__Problem to solve__: All of the entries are to be written out again verbatim.

--- Records ---

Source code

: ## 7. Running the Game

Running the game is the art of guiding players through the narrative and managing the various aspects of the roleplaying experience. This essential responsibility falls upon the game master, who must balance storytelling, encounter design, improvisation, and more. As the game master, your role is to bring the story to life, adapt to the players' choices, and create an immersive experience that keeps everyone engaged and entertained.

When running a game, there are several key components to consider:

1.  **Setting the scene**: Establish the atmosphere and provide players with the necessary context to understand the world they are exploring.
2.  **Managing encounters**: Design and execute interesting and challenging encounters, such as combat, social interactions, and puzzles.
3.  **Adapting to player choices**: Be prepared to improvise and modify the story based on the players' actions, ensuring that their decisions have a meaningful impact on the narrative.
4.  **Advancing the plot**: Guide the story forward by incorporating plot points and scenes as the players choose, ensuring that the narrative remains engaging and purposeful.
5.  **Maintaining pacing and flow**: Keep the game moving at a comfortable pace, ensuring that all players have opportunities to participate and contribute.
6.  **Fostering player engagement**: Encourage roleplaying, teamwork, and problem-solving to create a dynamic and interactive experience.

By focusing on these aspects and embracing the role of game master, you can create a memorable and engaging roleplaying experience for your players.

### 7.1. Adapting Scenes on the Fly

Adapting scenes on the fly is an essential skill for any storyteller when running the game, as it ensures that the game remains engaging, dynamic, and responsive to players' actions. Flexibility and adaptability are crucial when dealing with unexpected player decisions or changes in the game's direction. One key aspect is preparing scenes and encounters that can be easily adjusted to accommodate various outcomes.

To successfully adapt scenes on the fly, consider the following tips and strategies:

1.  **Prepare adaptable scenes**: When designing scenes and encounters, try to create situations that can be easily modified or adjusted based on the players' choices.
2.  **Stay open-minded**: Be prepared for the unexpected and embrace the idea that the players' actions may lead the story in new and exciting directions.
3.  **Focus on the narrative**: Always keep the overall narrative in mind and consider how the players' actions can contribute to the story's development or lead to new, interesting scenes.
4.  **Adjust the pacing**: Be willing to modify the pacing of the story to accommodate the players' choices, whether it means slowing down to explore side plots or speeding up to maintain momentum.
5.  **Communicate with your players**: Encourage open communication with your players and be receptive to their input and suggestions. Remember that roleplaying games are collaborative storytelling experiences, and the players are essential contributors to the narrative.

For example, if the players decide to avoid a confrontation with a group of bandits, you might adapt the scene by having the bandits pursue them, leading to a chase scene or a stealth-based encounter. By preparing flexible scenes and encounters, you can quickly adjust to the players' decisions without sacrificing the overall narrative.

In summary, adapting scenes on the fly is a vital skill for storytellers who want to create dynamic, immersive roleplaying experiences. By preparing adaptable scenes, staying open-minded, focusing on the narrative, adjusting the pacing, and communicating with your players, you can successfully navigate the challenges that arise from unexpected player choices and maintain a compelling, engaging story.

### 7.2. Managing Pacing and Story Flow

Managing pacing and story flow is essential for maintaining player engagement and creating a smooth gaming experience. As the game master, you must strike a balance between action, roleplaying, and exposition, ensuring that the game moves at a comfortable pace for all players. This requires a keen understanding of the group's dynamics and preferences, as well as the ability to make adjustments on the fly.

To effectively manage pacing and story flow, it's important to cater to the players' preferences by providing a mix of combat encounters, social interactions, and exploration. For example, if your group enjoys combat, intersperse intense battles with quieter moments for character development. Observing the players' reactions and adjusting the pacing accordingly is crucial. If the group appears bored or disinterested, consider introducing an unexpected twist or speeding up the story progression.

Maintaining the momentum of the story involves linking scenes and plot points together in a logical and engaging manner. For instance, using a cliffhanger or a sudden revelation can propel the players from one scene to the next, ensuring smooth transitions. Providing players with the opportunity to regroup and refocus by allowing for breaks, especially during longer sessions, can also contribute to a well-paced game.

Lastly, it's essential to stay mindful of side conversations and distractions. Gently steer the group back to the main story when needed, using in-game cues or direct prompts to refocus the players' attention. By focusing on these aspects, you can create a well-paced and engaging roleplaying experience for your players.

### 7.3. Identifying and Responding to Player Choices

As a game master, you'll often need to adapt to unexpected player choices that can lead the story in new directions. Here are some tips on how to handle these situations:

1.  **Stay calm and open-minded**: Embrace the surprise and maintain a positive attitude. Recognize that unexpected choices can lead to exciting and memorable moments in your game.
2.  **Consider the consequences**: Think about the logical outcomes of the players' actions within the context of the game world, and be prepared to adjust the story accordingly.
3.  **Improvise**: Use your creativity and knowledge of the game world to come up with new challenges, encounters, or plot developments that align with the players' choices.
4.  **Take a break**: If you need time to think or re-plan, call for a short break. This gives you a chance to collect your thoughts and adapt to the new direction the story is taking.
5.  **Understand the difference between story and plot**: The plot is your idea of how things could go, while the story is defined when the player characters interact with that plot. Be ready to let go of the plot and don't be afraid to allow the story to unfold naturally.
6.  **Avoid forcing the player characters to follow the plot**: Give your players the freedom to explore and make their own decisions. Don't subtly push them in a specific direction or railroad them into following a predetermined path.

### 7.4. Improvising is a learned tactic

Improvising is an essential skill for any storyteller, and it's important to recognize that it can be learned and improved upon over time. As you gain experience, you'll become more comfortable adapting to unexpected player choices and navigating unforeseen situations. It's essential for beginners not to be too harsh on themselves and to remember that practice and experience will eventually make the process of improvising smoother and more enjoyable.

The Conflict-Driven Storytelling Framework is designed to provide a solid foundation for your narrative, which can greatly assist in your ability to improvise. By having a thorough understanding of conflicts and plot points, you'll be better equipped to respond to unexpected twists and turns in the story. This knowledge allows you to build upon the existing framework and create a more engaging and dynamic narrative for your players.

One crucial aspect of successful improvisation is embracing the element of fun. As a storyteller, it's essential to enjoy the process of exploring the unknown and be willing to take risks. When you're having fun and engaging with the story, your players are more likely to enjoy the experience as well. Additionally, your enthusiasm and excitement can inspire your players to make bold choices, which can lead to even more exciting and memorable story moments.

---

__Your response__:
Source code

: ## 7. Running the Game

Running the game is the art of guiding players through the narrative and managing the various aspects of the roleplaying experience. This essential responsibility falls upon the game master, who must balance storytelling, encounter design, improvisation, and more. As the game master, your role is to bring the story to life, adapt to the players' choices, and create an immersive experience that keeps everyone engaged and entertained.

When running a game, there are several key components to consider:

1.  **Setting the scene**: Establish the atmosphere and provide players with the necessary context to understand the world they are exploring.
2.  **Managing encounters**: Design and execute interesting and challenging encounters, such as combat, social interactions, and puzzles.
3.  **Adapting to player choices**: Be prepared to improvise and modify the story based on the players' actions, ensuring that their decisions have a meaningful impact on the narrative.
4.  **Advancing the plot**: Guide the story forward by incorporating plot points and scenes as the players choose, ensuring that the narrative remains engaging and purposeful.
5.  **Maintaining pacing and flow**: Keep the game moving at a comfortable pace, ensuring that all players have opportunities to participate and contribute.
6.  **Fostering player engagement**: Encourage roleplaying, teamwork, and problem-solving to create a dynamic and interactive experience.

By focusing on these aspects and embracing the role of game master, you can create a memorable and engaging roleplaying experience for your players.

### 7.1. Adapting Scenes on the Fly

Adapting scenes on the fly is an essential skill for any storyteller when running the game, as it ensures that the game remains engaging, dynamic, and responsive to players' actions. Flexibility and adaptability are crucial when dealing with unexpected player decisions or changes in the game's direction. One key aspect is preparing scenes and encounters that can be easily adjusted to accommodate various outcomes.

To successfully adapt scenes on the fly, consider the following tips and strategies:

1.  **Prepare adaptable scenes**: When designing scenes and encounters, try to create situations that can be easily modified or adjusted based on the players' choices.
2.  **Stay open-minded**: Be prepared for the unexpected and embrace the idea that the players' actions may lead the story in new and exciting directions.
3.  **Focus on the narrative**: Always keep the overall narrative in mind and consider how the players' actions can contribute to the story's development or lead to new, interesting scenes.
4.  **Adjust the pacing**: Be willing to modify the pacing of the story to accommodate the players' choices, whether it means slowing down to explore side plots or speeding up to maintain momentum.
5.  **Communicate with your players**: Encourage open communication with your players and be receptive to their input and suggestions. Remember that roleplaying games are collaborative storytelling experiences, and the players are essential contributors to the narrative.

For example, if the players decide to avoid a confrontation with a group of bandits, you might adapt the scene by having the bandits pursue them, leading to a chase scene or a stealth-based encounter. By preparing flexible scenes and encounters, you can quickly adjust to the players' decisions without sacrificing the overall narrative.

In summary, adapting scenes on the fly is a vital skill for storytellers who want to create dynamic, immersive roleplaying experiences. By preparing adaptable scenes, staying open-minded, focusing on the narrative, adjusting the pacing, and communicating with your players, you can successfully navigate the challenges that arise from unexpected player choices and maintain a compelling, engaging story.

### 7.2. Managing Pacing and Story Flow

Managing pacing and story flow is essential for maintaining player engagement and creating a smooth gaming experience. As the game master, you must strike a balance between action, roleplaying, and exposition, ensuring that the game moves at a comfortable pace for all players. This requires a keen understanding of the group's dynamics and preferences, as well as the ability to make adjustments on the fly.

To effectively manage pacing and story flow, it's important to cater to the players' preferences by providing a mix of combat encounters, social interactions, and exploration. For example, if your group enjoys combat, intersperse intense battles with quieter moments for character development. Observing the players' reactions and adjusting the pacing accordingly is crucial. If the group appears bored or disinterested, consider introducing an unexpected twist or speeding up the story progression.

Maintaining the momentum of the story involves linking scenes and plot points together in a logical and engaging manner. For instance, using a cliffhanger or a sudden revelation can propel the players from one scene to the next, ensuring smooth transitions. Providing players with the opportunity to regroup and refocus by allowing for breaks, especially during longer sessions, can also contribute to a well-paced game.

Lastly, it's essential to stay mindful of side conversations and distractions. Gently steer the group back to the main story when needed, using in-game cues or direct prompts to refocus the players' attention. By focusing on these aspects, you can create a well-paced and engaging roleplaying experience for your players.

### 7.3. Identifying and Responding to Player Choices

As a game master, you'll often need to adapt to unexpected player choices that can lead the story in new directions. Here are some tips on how to handle these situations:

1.  **Stay calm and open-minded**: Embrace the surprise and maintain a positive attitude. Recognize that unexpected choices can lead to exciting and memorable moments in your game.
2.  **Consider the consequences**: Think about the logical outcomes of the players' actions within the context of the game world, and be prepared to adjust the story accordingly.
3.  **Improvise**: Use your creativity and knowledge of the game world to come up with new challenges, encounters, or plot developments that align with the players' choices.
4.  **Take a break**: If you need time to think or re-plan, call for a short break. This gives you a chance to collect your thoughts and adapt to the new direction the story is taking.
5.  **Understand the difference between story and plot**: The plot is your idea of how things could go, while the story is defined when the player characters interact with that plot. Be ready to let go of the plot and don't be afraid to allow the story to unfold naturally.
6.  **Avoid forcing the player characters to follow the plot**: Give your players the freedom to explore and make their own decisions. Don't subtly push them in a specific direction or railroad them into following a predetermined path.

### 7.4. Improvising is a learned tactic

Improvising is an essential skill for any storyteller, and it's important to recognize that it can be learned and improved upon over time. As you gain experience, you'll become more comfortable adapting to unexpected player choices and navigating unforeseen situations. It's essential for beginners not to be too harsh on themselves and to remember that practice and experience will eventually make the process of improvising smoother and more enjoyable.

The Conflict-Driven Storytelling Framework is designed to provide a solid foundation for your narrative, which can greatly assist in your ability to improvise. By having a thorough understanding of conflicts and plot points, you'll be better equipped to respond to unexpected twists and turns in the story. This knowledge allows you to build upon the existing framework and create a more engaging and dynamic narrative for your players.

One crucial aspect of successful improvisation is embracing the element of fun. As a storyteller, it's essential to enjoy the process of exploring the unknown and be willing to take risks. When you're having fun and engaging with the story, your players are more likely to enjoy the experience as well. Additionally, your enthusiasm and excitement can inspire your players to make bold choices, which can lead to even more exciting and memorable story moments.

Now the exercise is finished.